China was a key source of demand throughout the oil price downturn. The country’s reported economic data helped convince market watchers that China would keep buying oil for consumption and for its strategic petroleum reserves. China’s small, independent refineries were permitted by the government to purchase certain quotas of crude oil on the open market. In addition to the massive amounts purchased for state-owned refineries, demand from these refineries was easy to forecast because of the biannual permit process.
Now, there are several important changes that could impact Chinese oil demand for the rest of 2018 and into 2019, and, by association, oil prices. These are issues that will not be reflected in the basic economic data China reports and may not turn up in major headlines.
The most obvious change has been an increase in crude oil prices. The price of the Brent benchmark has risen more than 5% since January 2018 and this has cut into the margins that independent Chinese refiners have been making on their products.
Next, the Chinese government recently instituted new tax rules that require independent refineries to pay a consumption tax of $38 per barrel of gasoline and $29 per barrel of diesel. This will have a serious impact on profits.
These factors have pushed many of the independent refineries in China to switch to fuel oil instead of crude oil. The refineries can make better margins processing fuel oil than crude oil because they are able to deduct the tax when they sell their refined products later.
However, there are still added costs of purchasing fuel oil instead of crude oil and this has resulted in a decrease in refinery runs in recent months. According to a survey from a Chinese consultancy, independent refiners in China operated at about 63% of their total capacity in May.
Chinese economic data may also be obscuring the challenges facing Chinese independent refineries. Official data showed that Chinese refinery runs rose 8% in June as compared to last year and increased by 1.5% from the previous month.

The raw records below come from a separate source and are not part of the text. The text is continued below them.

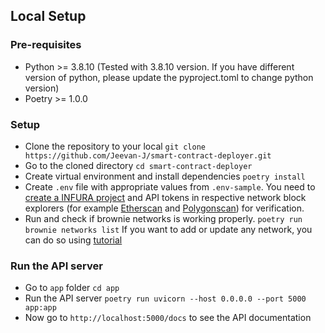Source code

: ## Local Setup

### Pre-requisites

- Python >= 3.8.10 (Tested with 3.8.10 version. If you have different version of python, please update the pyproject.toml to change python version)
- Poetry >= 1.0.0

### Setup

- Clone the repository to your local
  `git clone https://github.com/Jeevan-J/smart-contract-deployer.git`
- Go to the cloned directory
  `cd smart-contract-deployer`
- Create virtual environment and install dependencies
  `poetry install`
- Create `.env` file with appropriate values from `.env-sample`. You need to [create a INFURA project](https://blog.infura.io/post/getting-started-with-infura-28e41844cc89) and API tokens in respective network block explorers (for example [Etherscan](https://www.youtube.com/watch?v=QDeAQa-75xs) and [Polygonscan](https://www.youtube.com/watch?v=51IC0dZGTbg)) for verification.
- Run and check if brownie networks is working properly. 
  `poetry run brownie networks list`
  If you want to add or update any network, you can do so using [tutorial](https://www.youtube.com/watch?v=toqMi41c-l4)

### Run the API server

- Go to `app` folder
  `cd app`
- Run the API server
  `poetry run uvicorn --host 0.0.0.0 --port 5000 app:app`
- Now go to `http://localhost:5000/docs` to see the API documentation

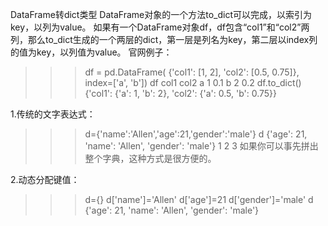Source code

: DataFrame转dict类型
DataFrame对象的一个方法to_dict可以完成，以索引为key，以列为value。 
如果有一个DataFrame对象df，df包含“col1”和“col2”两列，那么to_dict生成的一个两层的dict，第一层是列名为key，第二层以index列的值为key，以列值为value。 
官网例子：

>>> df = pd.DataFrame(
        {'col1': [1, 2], 'col2': [0.5, 0.75]}, index=['a', 'b'])
>>> df
   col1  col2
a     1   0.1
b     2   0.2
>>> df.to_dict()
{'col1': {'a': 1, 'b': 2}, 'col2': {'a': 0.5, 'b': 0.75}}


1.传统的文字表达式：

>>> d={'name':'Allen','age':21,'gender':'male'}
>>> d
{'age': 21, 'name': 'Allen', 'gender': 'male'}
1
2
3
如果你可以事先拼出整个字典，这种方式是很方便的。

2.动态分配键值：

>>> d={}
>>> d['name']='Allen'
>>> d['age']=21
>>> d['gender']='male'
>>> d
{'age': 21, 'name': 'Allen', 'gender': 'male'}

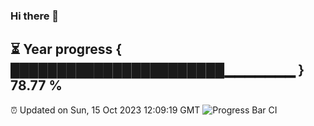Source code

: ### Hi there 👋
⏳ Year progress { ███████████████████████▁▁▁▁▁▁▁ } 78.77 %
---
⏰ Updated on Sun, 15 Oct 2023 12:09:19 GMT
![Progress Bar CI](https://github.com/Moyi321/Moyi321/workflows/Progress%20Bar%20CI/badge.svg)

However, the gains came from Chinese state-owned refineries and overshadowed the losses from independent refiners, according to an analysis from Reuters.

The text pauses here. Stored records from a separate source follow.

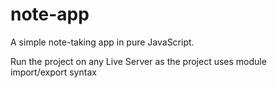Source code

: # note-app 

A simple note-taking app in pure JavaScript.

Run the project on any Live Server as the project uses module import/export syntax
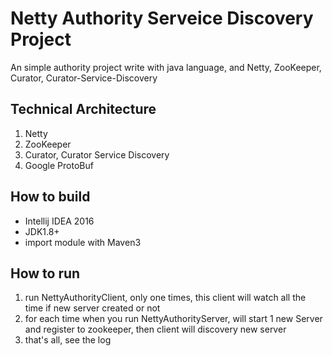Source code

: # Netty Authority Serveice Discovery Project

An simple authority project write with java language, and Netty, ZooKeeper, Curator, Curator-Service-Discovery

## Technical Architecture
1. Netty
2. ZooKeeper
3. Curator, Curator Service Discovery
4. Google ProtoBuf

## How to build

* Intellij IDEA 2016
* JDK1.8+
* import module with Maven3

## How to run
1. run NettyAuthorityClient, only one times, this client will watch all the time if new server created or not
2. for each time when you run NettyAuthorityServer, will start 1 new Server and register to zookeeper, then client will discovery new server
3. that's all, see the log
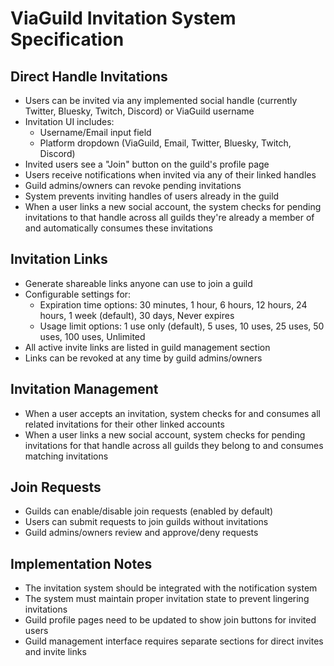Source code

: # ViaGuild Invitation System Specification

## Direct Handle Invitations
- Users can be invited via any implemented social handle (currently Twitter, Bluesky, Twitch, Discord) or ViaGuild username
- Invitation UI includes:
  - Username/Email input field
  - Platform dropdown (ViaGuild, Email, Twitter, Bluesky, Twitch, Discord)
- Invited users see a "Join" button on the guild's profile page
- Users receive notifications when invited via any of their linked handles
- Guild admins/owners can revoke pending invitations
- System prevents inviting handles of users already in the guild
- When a user links a new social account, the system checks for pending invitations to that handle across all guilds they're already a member of and automatically consumes these invitations

## Invitation Links
- Generate shareable links anyone can use to join a guild
- Configurable settings for:
  - Expiration time options: 30 minutes, 1 hour, 6 hours, 12 hours, 24 hours, 1 week (default), 30 days, Never expires
  - Usage limit options: 1 use only (default), 5 uses, 10 uses, 25 uses, 50 uses, 100 uses, Unlimited
- All active invite links are listed in guild management section
- Links can be revoked at any time by guild admins/owners

## Invitation Management
- When a user accepts an invitation, system checks for and consumes all related invitations for their other linked accounts
- When a user links a new social account, system checks for pending invitations for that handle across all guilds they belong to and consumes matching invitations

## Join Requests
- Guilds can enable/disable join requests (enabled by default)
- Users can submit requests to join guilds without invitations
- Guild admins/owners review and approve/deny requests

## Implementation Notes
- The invitation system should be integrated with the notification system
- The system must maintain proper invitation state to prevent lingering invitations
- Guild profile pages need to be updated to show join buttons for invited users
- Guild management interface requires separate sections for direct invites and invite links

The Chinese government actually raised the crude oil import quotas for independent refineries last week, but it seems unlikely that refineries will use up their quotas in 2018. Unless China retracts its tax policy, global markets could lose an important source of crude oil demand. However, there are some creative solutions these refineries could pursue to increase their margins even with higher oil prices and higher taxes.
One avenue is to increase purchases of Iranian oil that Iran is offering at discounted prices. Chinese independent refiners were some of the first to begin purchasing cargoes of Iranian oil after the UN sanctions regime ended in 2016. Iran also targeted these refineries specifically as a way to regain customers.
Chinese state-owned refineries have long-term contracts with China’s largest oil suppliers—Saudi Arabia and Russia—but its independent refineries have helped make China the largest purchaser of Iranian oil. These refineries could try to get around U.S. sanctions by working through the single Chinese banking institution that has defied U.S. sanctions on Iran previously—the Bank of Kunlun—to purchase crude oil at significant discounts from market rates. If this avenue is successful, we could actually see an increase in the amount of Iranian oil China is purchasing as sanctions go into effect.
However, those Chinese purchases of Iranian oil may not have much impact on the global oil market for a few reasons:
- The refineries might not purchase from anyone else if not from Iran, so the purchases may not displace any other purchases,
- That oil might not go anywhere else if not to these Chinese refineries, so it is not really on the open market, and
- The oil would be sold at a significant discount below the global prices.
Chinese oil demand plays a significant part of global oil demand but market watchers should be aware that the basic data offered from China often does not tell the entire story.